A System Designer crafts specific features such as fighting systems, AI, scoring rules, matchmaking, lobbies and different game modes. They implement and balance game features from the initial design to the final stage, they also facilitate and organise game testing sessions and devise plans of action from the results these bring. Coding and mathematic skill is essential, 2D visualisation can of course be used to solve certain problems during the creation of these systems.

A Technical Designer is similar, usually more program heavy and responsible for implementing gameplay as well as managing and processing balance and metrics.

A Content Designer, among other things, can be a mission designer creating quests for players, deciding on in game item statistics (though this might defer to a system designer), character dialogue, item descriptions, develop testing plans for your designs to ensure feedback, iteration and polish and collaborating with world designers, writers and world designers.

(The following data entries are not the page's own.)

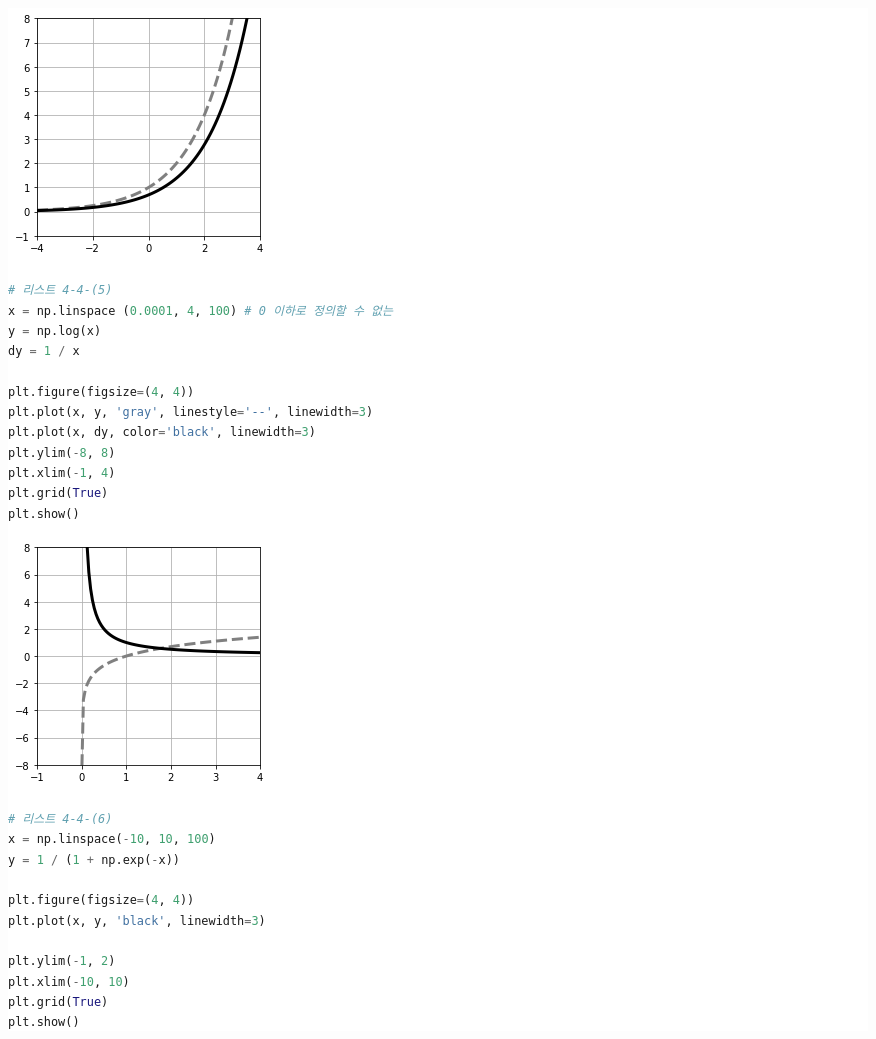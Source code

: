 
![png](output_28_0.png)



```python
# 리스트 4-4-(5)
x = np.linspace (0.0001, 4, 100) # 0 이하로 정의할 수 없는
y = np.log(x)
dy = 1 / x

plt.figure(figsize=(4, 4))
plt.plot(x, y, 'gray', linestyle='--', linewidth=3)
plt.plot(x, dy, color='black', linewidth=3)
plt.ylim(-8, 8)
plt.xlim(-1, 4)
plt.grid(True)
plt.show()

```


![png](output_29_0.png)



```python
# 리스트 4-4-(6)
x = np.linspace(-10, 10, 100)
y = 1 / (1 + np.exp(-x))

plt.figure(figsize=(4, 4))
plt.plot(x, y, 'black', linewidth=3)

plt.ylim(-1, 2)
plt.xlim(-10, 10)
plt.grid(True)
plt.show()

```

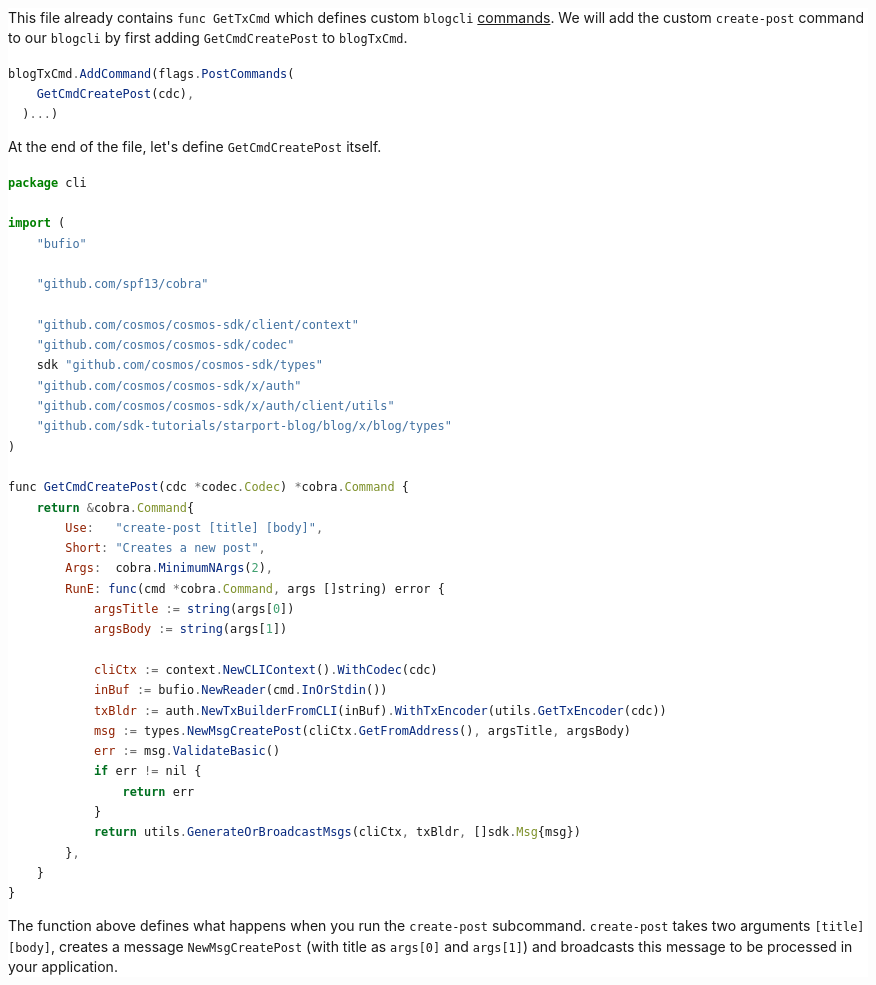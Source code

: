 
This file already contains `func GetTxCmd` which defines custom `blogcli` [commands](https://docs.cosmos.network/master/building-modules/module-interfaces.html#cli). We will add the custom `create-post` command to our `blogcli` by first adding `GetCmdCreatePost` to `blogTxCmd`.

```javascript
blogTxCmd.AddCommand(flags.PostCommands(
    GetCmdCreatePost(cdc),
  )...)
```

At the end of the file, let's define `GetCmdCreatePost` itself.

```javascript
package cli

import (
	"bufio"

	"github.com/spf13/cobra"

	"github.com/cosmos/cosmos-sdk/client/context"
	"github.com/cosmos/cosmos-sdk/codec"
	sdk "github.com/cosmos/cosmos-sdk/types"
	"github.com/cosmos/cosmos-sdk/x/auth"
	"github.com/cosmos/cosmos-sdk/x/auth/client/utils"
	"github.com/sdk-tutorials/starport-blog/blog/x/blog/types"
)

func GetCmdCreatePost(cdc *codec.Codec) *cobra.Command {
	return &cobra.Command{
		Use:   "create-post [title] [body]",
		Short: "Creates a new post",
		Args:  cobra.MinimumNArgs(2),
		RunE: func(cmd *cobra.Command, args []string) error {
			argsTitle := string(args[0])
			argsBody := string(args[1])

			cliCtx := context.NewCLIContext().WithCodec(cdc)
			inBuf := bufio.NewReader(cmd.InOrStdin())
			txBldr := auth.NewTxBuilderFromCLI(inBuf).WithTxEncoder(utils.GetTxEncoder(cdc))
			msg := types.NewMsgCreatePost(cliCtx.GetFromAddress(), argsTitle, argsBody)
			err := msg.ValidateBasic()
			if err != nil {
				return err
			}
			return utils.GenerateOrBroadcastMsgs(cliCtx, txBldr, []sdk.Msg{msg})
		},
	}
}
```

The function above defines what happens when you run the `create-post` subcommand. `create-post` takes two arguments `[title] [body]`, creates a message `NewMsgCreatePost` \(with title as `args[0]` and `args[1]`\) and broadcasts this message to be processed in your application.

Good communication skills, a firm grasp on the English language, great understanding of the building blocks of gameplay and how to fix problems with clear solutions. This role I personally find quite compelling.

On the topic of design tests to get acquire a job, often there can be a many paged written exam and often an art test, to see if you are indeed what they're looking for.

There's already so much to process on this project, I look forward to how this develops!